Toy collecting is at an all-time high today, nationwide and around the world. Old toys that once enchanted small children today keep thousands of adults searching at shops, antiques fairs, auctions, and flea markets for possible acquisitions. Virtually every kind of toy made from the 19th century through the 1950s — tin wagons and robots, dolls with china heads and Shirley Temple face, Popeye windups and Uncle Remus banks — is climbing in price and rarities grow rarer each year. When it comes to their playthings, collectors are a very serious breed.
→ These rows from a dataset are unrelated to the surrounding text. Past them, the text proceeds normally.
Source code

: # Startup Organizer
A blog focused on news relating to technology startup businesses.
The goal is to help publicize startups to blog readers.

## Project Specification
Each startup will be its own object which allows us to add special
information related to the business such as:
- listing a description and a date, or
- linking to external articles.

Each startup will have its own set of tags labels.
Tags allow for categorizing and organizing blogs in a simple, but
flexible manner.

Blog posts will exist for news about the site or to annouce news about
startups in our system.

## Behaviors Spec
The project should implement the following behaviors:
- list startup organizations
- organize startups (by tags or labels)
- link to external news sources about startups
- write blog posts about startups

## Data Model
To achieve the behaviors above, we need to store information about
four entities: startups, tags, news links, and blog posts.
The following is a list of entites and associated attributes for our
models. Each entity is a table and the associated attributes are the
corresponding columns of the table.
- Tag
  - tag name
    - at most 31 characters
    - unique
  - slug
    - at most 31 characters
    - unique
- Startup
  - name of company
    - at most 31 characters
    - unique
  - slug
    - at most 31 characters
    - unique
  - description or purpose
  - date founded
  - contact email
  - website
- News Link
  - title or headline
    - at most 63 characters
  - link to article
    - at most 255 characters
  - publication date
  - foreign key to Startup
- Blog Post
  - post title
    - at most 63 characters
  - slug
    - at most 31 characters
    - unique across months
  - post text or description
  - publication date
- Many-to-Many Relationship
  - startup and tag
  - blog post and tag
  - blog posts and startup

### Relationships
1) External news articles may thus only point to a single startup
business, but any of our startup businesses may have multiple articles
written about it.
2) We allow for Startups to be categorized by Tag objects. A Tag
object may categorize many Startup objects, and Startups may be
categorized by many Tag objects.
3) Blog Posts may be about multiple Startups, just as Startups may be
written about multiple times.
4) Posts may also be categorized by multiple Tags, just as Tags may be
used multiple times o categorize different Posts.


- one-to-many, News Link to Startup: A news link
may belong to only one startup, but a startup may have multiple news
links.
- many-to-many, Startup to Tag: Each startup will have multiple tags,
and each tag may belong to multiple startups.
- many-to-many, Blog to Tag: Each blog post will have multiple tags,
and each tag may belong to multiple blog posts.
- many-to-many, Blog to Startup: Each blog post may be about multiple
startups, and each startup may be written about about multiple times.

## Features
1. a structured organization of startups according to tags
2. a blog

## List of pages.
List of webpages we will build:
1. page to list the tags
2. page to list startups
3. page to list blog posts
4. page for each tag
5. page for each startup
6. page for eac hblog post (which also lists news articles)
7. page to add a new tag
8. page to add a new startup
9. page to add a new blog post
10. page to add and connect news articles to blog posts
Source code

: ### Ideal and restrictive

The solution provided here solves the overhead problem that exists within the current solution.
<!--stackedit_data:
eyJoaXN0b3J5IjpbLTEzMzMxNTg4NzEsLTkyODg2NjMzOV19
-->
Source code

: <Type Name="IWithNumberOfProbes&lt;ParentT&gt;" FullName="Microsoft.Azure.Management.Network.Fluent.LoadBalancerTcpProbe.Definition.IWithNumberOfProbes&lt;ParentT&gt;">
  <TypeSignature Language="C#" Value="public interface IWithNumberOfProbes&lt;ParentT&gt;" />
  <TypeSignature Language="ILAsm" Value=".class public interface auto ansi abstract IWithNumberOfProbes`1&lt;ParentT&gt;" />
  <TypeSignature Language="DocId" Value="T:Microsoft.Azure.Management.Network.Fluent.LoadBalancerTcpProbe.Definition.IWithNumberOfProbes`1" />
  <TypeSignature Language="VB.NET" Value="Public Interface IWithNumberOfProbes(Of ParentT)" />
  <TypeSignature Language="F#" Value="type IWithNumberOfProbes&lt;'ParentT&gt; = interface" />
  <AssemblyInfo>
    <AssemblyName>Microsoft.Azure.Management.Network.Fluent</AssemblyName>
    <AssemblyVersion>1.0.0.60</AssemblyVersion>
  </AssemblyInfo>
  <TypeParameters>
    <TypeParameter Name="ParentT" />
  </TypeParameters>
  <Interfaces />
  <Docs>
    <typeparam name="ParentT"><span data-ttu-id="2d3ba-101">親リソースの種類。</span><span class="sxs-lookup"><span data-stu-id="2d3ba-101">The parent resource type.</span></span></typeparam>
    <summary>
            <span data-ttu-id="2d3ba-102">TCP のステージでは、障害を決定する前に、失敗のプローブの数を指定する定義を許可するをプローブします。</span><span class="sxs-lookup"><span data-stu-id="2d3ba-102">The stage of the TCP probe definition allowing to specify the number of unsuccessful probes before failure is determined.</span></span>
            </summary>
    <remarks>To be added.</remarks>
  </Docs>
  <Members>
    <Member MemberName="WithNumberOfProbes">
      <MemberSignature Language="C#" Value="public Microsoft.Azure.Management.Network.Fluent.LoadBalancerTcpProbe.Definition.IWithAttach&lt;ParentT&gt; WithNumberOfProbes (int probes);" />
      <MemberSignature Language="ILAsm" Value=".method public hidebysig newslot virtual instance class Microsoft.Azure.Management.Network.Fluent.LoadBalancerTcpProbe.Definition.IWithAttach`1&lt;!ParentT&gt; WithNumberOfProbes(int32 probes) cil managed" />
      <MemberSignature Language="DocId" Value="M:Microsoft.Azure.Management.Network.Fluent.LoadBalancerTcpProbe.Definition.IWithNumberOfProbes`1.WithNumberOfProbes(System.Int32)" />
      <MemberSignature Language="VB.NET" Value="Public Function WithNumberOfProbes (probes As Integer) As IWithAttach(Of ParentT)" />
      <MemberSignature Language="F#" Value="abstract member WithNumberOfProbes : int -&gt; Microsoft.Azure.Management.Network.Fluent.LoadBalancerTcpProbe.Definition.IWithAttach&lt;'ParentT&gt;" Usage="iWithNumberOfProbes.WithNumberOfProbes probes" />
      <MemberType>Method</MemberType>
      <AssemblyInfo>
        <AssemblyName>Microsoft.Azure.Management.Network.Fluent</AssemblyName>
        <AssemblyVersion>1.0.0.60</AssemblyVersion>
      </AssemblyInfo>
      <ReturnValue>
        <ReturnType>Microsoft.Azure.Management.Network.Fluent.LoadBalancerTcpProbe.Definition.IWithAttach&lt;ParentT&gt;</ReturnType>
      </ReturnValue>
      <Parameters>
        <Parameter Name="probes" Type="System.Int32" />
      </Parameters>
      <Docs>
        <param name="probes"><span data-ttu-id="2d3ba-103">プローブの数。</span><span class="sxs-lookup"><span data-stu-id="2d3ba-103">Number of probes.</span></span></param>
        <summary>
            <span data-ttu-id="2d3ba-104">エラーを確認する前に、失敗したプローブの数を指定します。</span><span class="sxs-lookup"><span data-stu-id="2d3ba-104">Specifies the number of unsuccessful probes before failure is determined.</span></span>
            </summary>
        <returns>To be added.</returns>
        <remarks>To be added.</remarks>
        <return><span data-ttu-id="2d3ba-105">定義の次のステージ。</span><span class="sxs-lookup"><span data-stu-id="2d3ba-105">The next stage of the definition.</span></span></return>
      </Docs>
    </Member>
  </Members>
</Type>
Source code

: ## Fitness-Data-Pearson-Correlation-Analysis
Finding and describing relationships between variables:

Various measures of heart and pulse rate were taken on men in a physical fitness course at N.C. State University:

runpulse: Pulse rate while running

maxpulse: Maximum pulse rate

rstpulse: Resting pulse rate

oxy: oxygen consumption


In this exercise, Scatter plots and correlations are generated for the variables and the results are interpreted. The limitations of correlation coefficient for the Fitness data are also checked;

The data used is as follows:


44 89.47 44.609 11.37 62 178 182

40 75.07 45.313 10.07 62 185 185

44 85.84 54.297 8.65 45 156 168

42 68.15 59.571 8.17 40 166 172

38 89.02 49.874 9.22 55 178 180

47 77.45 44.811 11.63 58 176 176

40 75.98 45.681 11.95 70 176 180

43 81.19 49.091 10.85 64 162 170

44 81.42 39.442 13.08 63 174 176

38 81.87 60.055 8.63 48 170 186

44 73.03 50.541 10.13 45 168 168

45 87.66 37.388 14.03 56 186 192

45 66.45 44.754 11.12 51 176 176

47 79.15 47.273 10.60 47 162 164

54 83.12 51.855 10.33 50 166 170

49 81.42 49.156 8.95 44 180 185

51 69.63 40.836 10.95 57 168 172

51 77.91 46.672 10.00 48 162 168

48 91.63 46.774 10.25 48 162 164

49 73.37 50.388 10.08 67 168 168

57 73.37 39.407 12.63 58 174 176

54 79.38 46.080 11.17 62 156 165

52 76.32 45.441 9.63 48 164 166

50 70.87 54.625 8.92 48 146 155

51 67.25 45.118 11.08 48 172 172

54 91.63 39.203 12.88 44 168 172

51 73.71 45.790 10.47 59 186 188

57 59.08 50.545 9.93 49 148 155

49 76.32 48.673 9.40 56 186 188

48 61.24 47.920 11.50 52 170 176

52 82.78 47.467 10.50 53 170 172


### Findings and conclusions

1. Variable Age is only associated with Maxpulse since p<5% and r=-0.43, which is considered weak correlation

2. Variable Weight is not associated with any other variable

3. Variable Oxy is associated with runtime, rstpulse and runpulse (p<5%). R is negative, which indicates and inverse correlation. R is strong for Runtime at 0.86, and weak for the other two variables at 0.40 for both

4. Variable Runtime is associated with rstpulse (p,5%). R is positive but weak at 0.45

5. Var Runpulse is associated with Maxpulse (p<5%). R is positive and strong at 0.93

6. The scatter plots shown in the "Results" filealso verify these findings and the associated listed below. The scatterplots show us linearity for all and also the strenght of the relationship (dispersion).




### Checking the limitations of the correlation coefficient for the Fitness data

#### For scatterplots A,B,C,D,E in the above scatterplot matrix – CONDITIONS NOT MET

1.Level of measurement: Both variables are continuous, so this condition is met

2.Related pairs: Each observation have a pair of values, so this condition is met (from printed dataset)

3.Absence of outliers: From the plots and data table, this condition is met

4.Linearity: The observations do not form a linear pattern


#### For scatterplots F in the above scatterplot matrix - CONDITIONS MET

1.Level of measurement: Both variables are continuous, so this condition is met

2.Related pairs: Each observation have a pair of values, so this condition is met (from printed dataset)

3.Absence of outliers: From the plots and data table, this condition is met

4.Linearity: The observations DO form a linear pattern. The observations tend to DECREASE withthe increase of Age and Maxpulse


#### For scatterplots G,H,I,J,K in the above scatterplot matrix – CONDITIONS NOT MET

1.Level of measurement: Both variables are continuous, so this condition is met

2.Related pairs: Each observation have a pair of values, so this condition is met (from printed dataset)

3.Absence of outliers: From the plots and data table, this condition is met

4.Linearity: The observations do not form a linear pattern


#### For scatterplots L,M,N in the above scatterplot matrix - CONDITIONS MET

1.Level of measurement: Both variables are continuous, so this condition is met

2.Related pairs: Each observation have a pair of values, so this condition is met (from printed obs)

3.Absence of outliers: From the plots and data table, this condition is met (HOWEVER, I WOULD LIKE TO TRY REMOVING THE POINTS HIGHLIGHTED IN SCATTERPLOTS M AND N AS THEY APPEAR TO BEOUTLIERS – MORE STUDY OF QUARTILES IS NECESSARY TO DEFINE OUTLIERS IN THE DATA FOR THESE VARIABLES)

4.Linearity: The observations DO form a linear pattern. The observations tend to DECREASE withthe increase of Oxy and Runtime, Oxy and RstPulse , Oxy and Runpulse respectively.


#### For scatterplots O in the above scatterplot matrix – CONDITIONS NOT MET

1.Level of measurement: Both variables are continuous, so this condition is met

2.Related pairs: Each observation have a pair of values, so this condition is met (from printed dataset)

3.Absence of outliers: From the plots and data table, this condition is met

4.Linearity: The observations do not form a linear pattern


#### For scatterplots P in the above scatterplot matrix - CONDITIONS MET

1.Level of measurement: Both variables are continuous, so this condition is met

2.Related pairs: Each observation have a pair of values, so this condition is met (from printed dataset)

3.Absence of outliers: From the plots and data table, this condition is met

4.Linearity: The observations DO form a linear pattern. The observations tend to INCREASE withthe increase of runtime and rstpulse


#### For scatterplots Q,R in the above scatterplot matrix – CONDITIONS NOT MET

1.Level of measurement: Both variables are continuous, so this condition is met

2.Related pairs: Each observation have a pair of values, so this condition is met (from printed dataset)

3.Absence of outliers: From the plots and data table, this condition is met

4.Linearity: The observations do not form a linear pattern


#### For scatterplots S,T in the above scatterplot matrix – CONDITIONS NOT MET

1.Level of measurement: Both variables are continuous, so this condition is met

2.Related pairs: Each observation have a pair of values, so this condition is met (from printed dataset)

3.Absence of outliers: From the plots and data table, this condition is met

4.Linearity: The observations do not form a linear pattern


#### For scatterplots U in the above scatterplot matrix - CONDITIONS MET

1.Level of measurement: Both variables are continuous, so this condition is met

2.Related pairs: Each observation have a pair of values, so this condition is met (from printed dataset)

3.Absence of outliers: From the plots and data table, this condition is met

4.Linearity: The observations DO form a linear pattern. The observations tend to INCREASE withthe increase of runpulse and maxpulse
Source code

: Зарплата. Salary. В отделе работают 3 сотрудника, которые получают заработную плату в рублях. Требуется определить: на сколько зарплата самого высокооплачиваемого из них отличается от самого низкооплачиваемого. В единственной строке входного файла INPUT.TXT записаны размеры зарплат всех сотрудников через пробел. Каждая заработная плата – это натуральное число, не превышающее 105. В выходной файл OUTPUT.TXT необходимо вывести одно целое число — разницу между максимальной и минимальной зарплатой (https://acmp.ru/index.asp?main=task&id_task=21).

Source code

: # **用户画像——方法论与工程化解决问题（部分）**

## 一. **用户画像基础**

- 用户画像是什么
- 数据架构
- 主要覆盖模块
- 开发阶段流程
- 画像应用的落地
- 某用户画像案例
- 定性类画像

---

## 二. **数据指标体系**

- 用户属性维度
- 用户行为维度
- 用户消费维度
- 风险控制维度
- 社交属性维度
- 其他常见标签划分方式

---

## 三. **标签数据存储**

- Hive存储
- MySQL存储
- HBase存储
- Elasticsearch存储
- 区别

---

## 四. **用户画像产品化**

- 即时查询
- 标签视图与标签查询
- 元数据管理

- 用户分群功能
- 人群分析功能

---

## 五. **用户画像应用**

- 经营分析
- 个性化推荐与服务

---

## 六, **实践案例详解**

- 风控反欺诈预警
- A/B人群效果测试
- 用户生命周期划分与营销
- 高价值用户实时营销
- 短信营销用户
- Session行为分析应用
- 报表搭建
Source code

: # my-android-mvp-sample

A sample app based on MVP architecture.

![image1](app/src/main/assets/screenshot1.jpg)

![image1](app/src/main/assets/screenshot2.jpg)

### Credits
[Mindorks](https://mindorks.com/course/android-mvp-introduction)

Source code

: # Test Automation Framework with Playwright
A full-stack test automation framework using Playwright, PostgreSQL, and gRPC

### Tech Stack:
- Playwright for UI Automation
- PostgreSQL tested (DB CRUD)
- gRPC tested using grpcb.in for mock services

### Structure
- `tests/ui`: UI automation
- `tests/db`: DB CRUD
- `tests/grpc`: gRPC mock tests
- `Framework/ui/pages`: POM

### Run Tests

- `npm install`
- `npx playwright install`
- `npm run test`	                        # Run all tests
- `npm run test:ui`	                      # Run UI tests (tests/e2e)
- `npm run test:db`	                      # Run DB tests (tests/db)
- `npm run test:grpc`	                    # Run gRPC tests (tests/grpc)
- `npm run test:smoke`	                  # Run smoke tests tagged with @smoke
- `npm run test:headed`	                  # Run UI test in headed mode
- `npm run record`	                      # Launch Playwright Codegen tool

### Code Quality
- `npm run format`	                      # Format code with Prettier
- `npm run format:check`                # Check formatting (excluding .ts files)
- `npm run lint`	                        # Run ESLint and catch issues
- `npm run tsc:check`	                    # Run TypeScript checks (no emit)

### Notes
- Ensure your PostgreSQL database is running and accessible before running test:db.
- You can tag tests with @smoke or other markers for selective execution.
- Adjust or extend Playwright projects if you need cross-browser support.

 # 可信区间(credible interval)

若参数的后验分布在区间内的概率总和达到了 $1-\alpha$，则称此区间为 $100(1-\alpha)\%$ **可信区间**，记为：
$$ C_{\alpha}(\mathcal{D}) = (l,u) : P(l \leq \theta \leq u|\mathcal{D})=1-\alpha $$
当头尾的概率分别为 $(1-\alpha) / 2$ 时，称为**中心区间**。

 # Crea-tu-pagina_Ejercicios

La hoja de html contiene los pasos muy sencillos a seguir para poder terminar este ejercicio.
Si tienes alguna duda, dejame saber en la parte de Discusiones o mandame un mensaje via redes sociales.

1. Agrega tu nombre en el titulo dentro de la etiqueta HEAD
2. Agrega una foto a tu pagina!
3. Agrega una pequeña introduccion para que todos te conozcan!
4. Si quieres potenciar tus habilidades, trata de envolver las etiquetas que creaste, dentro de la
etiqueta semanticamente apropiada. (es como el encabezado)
Mr Forbes, for one, is extremely serious about his toy soldiers. The Forbes Magazine Museum of Military Miniatures in Palais Mendoub, Tangier, Morocco, numbers 70,000 soldierly toys. Recently at auction at Phillips in London, he added to his collection a vintage 1916 battalion. This set of 666 soldiers of the London Scottish Regiment went to Forbes for $12,339, making it the most expensive ever auctioned.
Mr Forbes was also active in the bidding in August for the toy soldiers that British bank clerk Leonard W Richards collected until his death at 75 a year ago. The 17,000 lead miniatures, the largest toy-soldier collection ever gaveled, totaled $124,890 in the two-day Phillips auction, an all-time high for such a specialty sale. The event also rewrote the record for a single toy soldier to $512.20 with the sale to a British collector of a British Camel Corps soldier manufactured by William Britains in 1910. When it was new, that palm-sized lead figure cost two pennies.
One of the most active areas of collecting is the windup comic-character toys that were all the rage in the 1920s and 1930s. Robert Lesser, a New York collector who owns hundreds of these tin windups, recently purchased for $3,000 one of the rarest of them, a Mickey Mouse and Minnie Mouse on a motorcycle, made in Germany by Tipp around 1930. Another German-made Mickey and Minnie with a barrel organ sold four years ago for $3,600.
“If it appeared today, who knows how much it would sell for, maybe $10,000,” Lesser said. “If you find it, you name your own price.” The rarity of, and thus the demand for, these early Mickey and Minnie Mouse toys is due in part to the fact that they have five fingers; this error reportedly so angered Walt Disney that the producers changed the design to four fingers.